Task statement: Check each line of the data below for the word "services", then extract the ones that have it.

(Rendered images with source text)
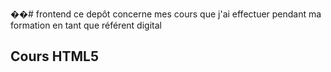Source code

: ��# frontend
ce depôt concerne mes cours que j'ai effectuer pendant ma formation en tant que référent digital
## Cours HTML5
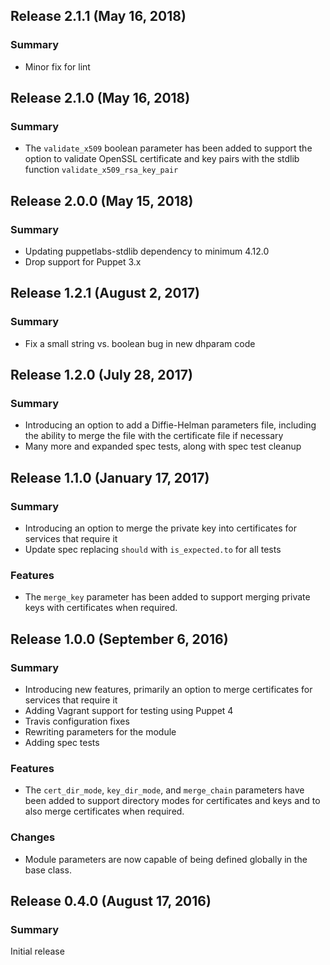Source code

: ## Release 2.1.1 (May 16, 2018)

### Summary
* Minor fix for lint

## Release 2.1.0 (May 16, 2018)

### Summary
* The `validate_x509` boolean parameter has been added to support the option to validate OpenSSL certificate and key pairs with the stdlib function `validate_x509_rsa_key_pair`

## Release 2.0.0 (May 15, 2018)

### Summary
* Updating puppetlabs-stdlib dependency to minimum 4.12.0
* Drop support for Puppet 3.x

## Release 1.2.1 (August 2, 2017)

### Summary
* Fix a small string vs. boolean bug in new dhparam code

## Release 1.2.0 (July 28, 2017)

### Summary
* Introducing an option to add a Diffie-Helman parameters file, including the ability to merge the file with the certificate file if necessary
* Many more and expanded spec tests, along with spec test cleanup

## Release 1.1.0 (January 17, 2017)

### Summary
* Introducing an option to merge the private key into certificates for services that require it
* Update spec replacing `should` with `is_expected.to` for all tests

### Features
* The `merge_key` parameter has been added to support merging private keys with certificates when required.

## Release 1.0.0 (September 6, 2016)

### Summary
* Introducing new features, primarily an option to merge certificates for services that require it
* Adding Vagrant support for testing using Puppet 4
* Travis configuration fixes
* Rewriting parameters for the module
* Adding spec tests

### Features
* The `cert_dir_mode`, `key_dir_mode`, and `merge_chain` parameters have been added to support directory modes for certificates and keys and to also merge certificates when required.

### Changes
* Module parameters are now capable of being defined globally in the base class.

## Release 0.4.0 (August 17, 2016)

### Summary
Initial release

Answer space:
* Introducing an option to merge the private key into certificates for services that require it
* Introducing new features, primarily an option to merge certificates for services that require it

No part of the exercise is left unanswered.